LES HAUTS GRADES MAÇONNIQUES
René Guénon
Paru dans La Gnose, mai 1910 (n° 7 1909-1910),
sous la signature "T Palingenius"
Nous avons vu, dans un précédent article, que, l’initiation maçonnique comportant trois phases successives, il ne peut y avoir que trois grades, qui représentent ces trois phases ; il semble résulter de là que tous les systèmes de hauts grades sont complètement inutiles, du moins théoriquement, puisque les rituels des trois grades symboliques décrivent, dans leur ensemble, le cycle complet de l’initiation. Cependant, en fait, l’initiation maçonnique, étant symbolique, forme des Maçons qui ne sont que le symbole des véritables Maçons, et elle leur trace simplement le programme des opérations qu’ils auront à effectuer pour parvenir à l’initiation réelle. C’est à ce dernier but que tendaient, du moins originairement, les divers systèmes de hauts grades, qui semblent avoir été précisément institués pour réaliser en pratique le Grand OEuvre dont la Maçonnerie symbolique enseignait la théorie.

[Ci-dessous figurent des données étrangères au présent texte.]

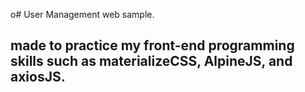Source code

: o# User Management web sample.
## made to practice my front-end programming skills such as materializeCSS, AlpineJS, and axiosJS.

Cependant, il faut reconnaître que bien peu de ces systèmes atteignaient réellement le but qu’ils se proposaient ; dans la plupart, on rencontre des incohérences, des lacunes, des superfétations, et certains rituels sont d’une bien faible valeur initiatique, surtout lorsqu’on les compare à ceux des grades symboliques. Ces défauts sont d’ailleurs d’autant plus sensibles que le système comprend un plus grand nombre de degrés ; et, s’il en est déjà ainsi dans l’Écossisme à 25 et 33 degrés, que sera-ce dans les Rites à 90, 97, ou même 120 degrés ? cette multiplicité de degrés est d’autant plus inutile qu’on est obligé de les conférer par séries. Au XVIIIe siècle, chacun voulut inventer un système à lui, toujours greffé, bien entendu, sur la Maçonnerie symbolique, dont il ne faisait que développer les principes fondamentaux, interprétés trop souvent dans le sens des conceptions personnelles de l’auteur, comme on le voit dans presque tous les Rites hermétiques, kabbalistiques et philosophiques, et dans les Ordres de Chevalerie et d’Illuminisme. C’est de là que naquit, en effet, cette prodigieuse diversité de Rites, dont beaucoup n’existèrent jamais que sur le papier, et dont il est presque impossible de débrouiller l’histoire ; tous ceux qui ont essayé de faire un peu d’ordre dans ce chaos ont dû y renoncer, à moins que, pour des raisons quelconques, ils n’aient préféré donner des origines des hauts grades des explications plus ou moins fantaisistes, parfois même tout à fait fabuleuses.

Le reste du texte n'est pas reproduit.